Looking ahead, future studies could focus on developing professional development programs to enhance teachers’ efficacy in using AI such as ChatGPT in classrooms (Chen et al., 2023). There is also potential for future research to delve into practical implementation strategies and address potential drawbacks of AI integration in classrooms.

7.4 Research with AI

We acknowledge that over the past year, diverse research fields have explored ChatGPT including Environmental Research (Zhu et al., 2023), Physics Education (Kieser et al., 2023); Psychiatry (Cheng et al., 2023); Healthcare Education (Sallam, 2023) and more. ChatGPT, as a conversational AI, has fundamentally altered how information is retrieved (Wei et al., 2023), and revealed its benefits in improving writing skills and identifying key themes (Shidiq, 2023). Our findings from the analysis of 3,000 tweets underscore the significant role ChatGPT plays in assisting research activities, particularly in expediting the literature review process. Tweeter users’ experiences highlight the AI’s capabilities in brainstorming ideas, drafting research outlines, and, notably, summarizing critical articles for literature reviews.

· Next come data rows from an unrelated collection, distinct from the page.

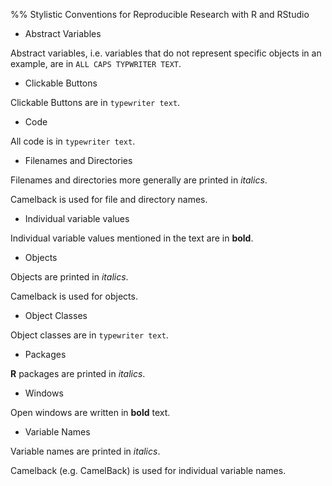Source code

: %% Stylistic Conventions for Reproducible Research with R and RStudio

- Abstract Variables

Abstract variables, i.e. variables that do not represent specific objects in an example, are in `ALL CAPS TYPWRITER TEXT`. 

- Clickable Buttons

Clickable Buttons are in `typewriter text`. 

- Code 

All code is in `typewriter text`.

- Filenames and Directories

Filenames and directories more generally are printed in *italics*.

Camelback is used for file and directory names.

- Individual variable values

Individual variable values mentioned in the text are in **bold**.

- Objects

Objects are printed in *italics*.

Camelback is used for objects.

- Object Classes

Object classes are in `typewriter text`.

- Packages 

**R** packages are printed in *italics*.

- Windows

Open windows are written in **bold** text.

- Variable Names

Variable names are printed in *italics*.

Camelback (e.g. CamelBack) is used for individual variable names.



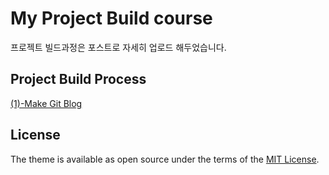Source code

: # My Project Build course
프로젝트 빌드과정은 포스트로 자세히 업로드 해두었습니다.

## Project Build Process

[(1)-Make Git Blog](https://hyeyun01.github.io/2021/12/12/Project-build-1/)

## License

The theme is available as open source under the terms of the [MIT License](https://opensource.org/licenses/MIT).
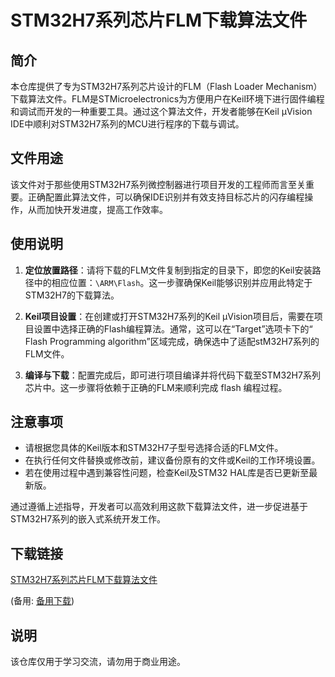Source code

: # STM32H7系列芯片FLM下载算法文件

## 简介

本仓库提供了专为STM32H7系列芯片设计的FLM（Flash Loader Mechanism）下载算法文件。FLM是STMicroelectronics为方便用户在Keil环境下进行固件编程和调试而开发的一种重要工具。通过这个算法文件，开发者能够在Keil µVision IDE中顺利对STM32H7系列的MCU进行程序的下载与调试。

## 文件用途

该文件对于那些使用STM32H7系列微控制器进行项目开发的工程师而言至关重要。正确配置此算法文件，可以确保IDE识别并有效支持目标芯片的闪存编程操作，从而加快开发进度，提高工作效率。

## 使用说明

1. **定位放置路径**：请将下载的FLM文件复制到指定的目录下，即您的Keil安装路径中的相应位置：`\ARM\Flash`。这一步骤确保Keil能够识别并应用此特定于STM32H7的下载算法。

2. **Keil项目设置**：在创建或打开STM32H7系列的Keil μVision项目后，需要在项目设置中选择正确的Flash编程算法。通常，这可以在“Target”选项卡下的“ Flash Programming algorithm”区域完成，确保选中了适配stM32H7系列的FLM文件。

3. **编译与下载**：配置完成后，即可进行项目编译并将代码下载至STM32H7系列芯片中。这一步骤将依赖于正确的FLM来顺利完成 flash 编程过程。

## 注意事项

- 请根据您具体的Keil版本和STM32H7子型号选择合适的FLM文件。
- 在执行任何文件替换或修改前，建议备份原有的文件或Keil的工作环境设置。
- 若在使用过程中遇到兼容性问题，检查Keil及STM32 HAL库是否已更新至最新版。

通过遵循上述指导，开发者可以高效利用这款下载算法文件，进一步促进基于STM32H7系列的嵌入式系统开发工作。

## 下载链接
[STM32H7系列芯片FLM下载算法文件](https://pan.quark.cn/s/075cadc0d22a) 

(备用: [备用下载](https://pan.baidu.com/s/1bBAaCS3xn-Iz-Z2DZiEMng?pwd=1234))

## 说明

该仓库仅用于学习交流，请勿用于商业用途。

However, as previous literature suggests challenges include the potential for encountering fabricated information and outdated domain knowledge alongside concerns about decision-making accountability and the opportunity cost of excessive reliance on ChatGPT (Walters & Wilder, 2023). Based on the positive perception and utility of using ChatGPT in our results, we argue that the burgeoning reliance on ChatGPT prompts considerations for future research. It would be valuable to explore the nuanced impact of AI-driven assistance on the quality and originality of research outputs in the future. Exploring potential ethical concerns surrounding the integration of ChatGPT in the research workflow and strategies to mitigate fabricated information risks are pivotal areas for future inquiry.

7.5 Limitation and research direction

Our findings offer a nuanced understanding of how academics view the incorporation of AI tools, more specifically ChatGPT in educational practices. The study highlights a general optimism towards the potential of AI to enhance teaching, learning, and research. However, it also reveals concerns regarding ethics, discrimination, and absence of regulations. By providing empirical evidence of these perceptions, the study calls for a more informed policy-making process that considers rapidly developing AI technologies and experiences of the academic community. In addition, our research methodology, utilizing Twitter as a lens to examine academic discourse, demonstrates the value of social media data in revealing academia’s reaction to emerging technologies. This approach not only enriches our understanding of current attitudes and engagement towards AI in academia but also demonstrates the utility of social media analytics as a dynamic tool for conducting rapid and exploratory research. Some notable limitations include a bias towards “tech-savvy” academics represented in the Twitter data and a three-week data collection period that may not fully capture changing/evolving attitudes.

Future research should utilize a more in-depth research approach to address these limitations. Additionally, our findings suggest that future investigations should focus on several key areas: the impact of regulation and guided practices in education; addressing ethical issues and discrimination in practice and understanding the perceptions of students and educators regarding these matters. Furthermore, the exploration of learning prompts, professional development for educators on AI tools, and the specific use of AI in research should be explicitly addressed in future studies.